The Amsterdam Stock Exchange is considered the oldest in the world. It was established in 1602 by the Dutch East India Company, which issued the first shares on the Amsterdam Stock Exchange.
It was the first company to issue stocks and bonds and the first to formally begin trading in securities.
In the 1600’s, the Dutch, French and British governments all gave charters to companies with East India in their names. At the peak of imperialism, it seemed like everyone had a share in the profits from the East Indian and Asian campaigns except the people living there. Sea trips that brought back commodities from the East were very risky — besides pirates, there were risks of weather and losing navigation.
To minimize the risk of a lost ship ruining their profits, ship owners had long been using the help of investors who would finance the trip — outfitting the ship and crew in return for a percentage of the proceeds if the voyage turned out a success. These early limited liability companies often lasted for only a single voyage. They were then dissolved, and a new one was created for the next trip. Investors lessened their risk by investing in several different ventures at the same time, thereby playing the odds against all of them ending in disaster.

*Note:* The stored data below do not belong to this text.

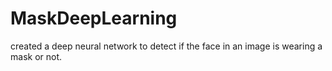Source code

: # MaskDeepLearning
created a deep neural network to detect if the face in an image is wearing a mask or not.
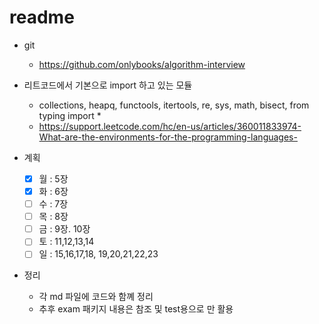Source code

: # readme

- git
  - <https://github.com/onlybooks/algorithm-interview>

- 리트코드에서 기본으로 import 하고 있는 모듈
  - collections, heapq, functools, itertools, re, sys, math, bisect, from typing import *
  - https://support.leetcode.com/hc/en-us/articles/360011833974-What-are-the-environments-for-the-programming-languages-

- 계획
  - [x] 월 : 5장  
  - [x] 화 : 6장
  - [ ] 수 : 7장
  - [ ] 목 : 8장
  - [ ] 금 : 9장. 10장
  - [ ] 토 : 11,12,13,14
  - [ ] 일 : 15,16,17,18, 19,20,21,22,23 

- 정리
  - 각 md 파일에 코드와 함꼐 정리
  - 추후 exam 패키지 내용은 참조 및 test용으로 만 활용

When the East India companies formed, they changed the way business was done. These companies issued stock that would pay dividends on all the proceeds from all the voyages the companies undertook, rather than going voyage by voyage. These were the first modern joint stock companies. This allowed the companies to demand more for their shares and build larger fleets. The size of the companies, combined with royal charters forbidding competition, meant huge profits for investors.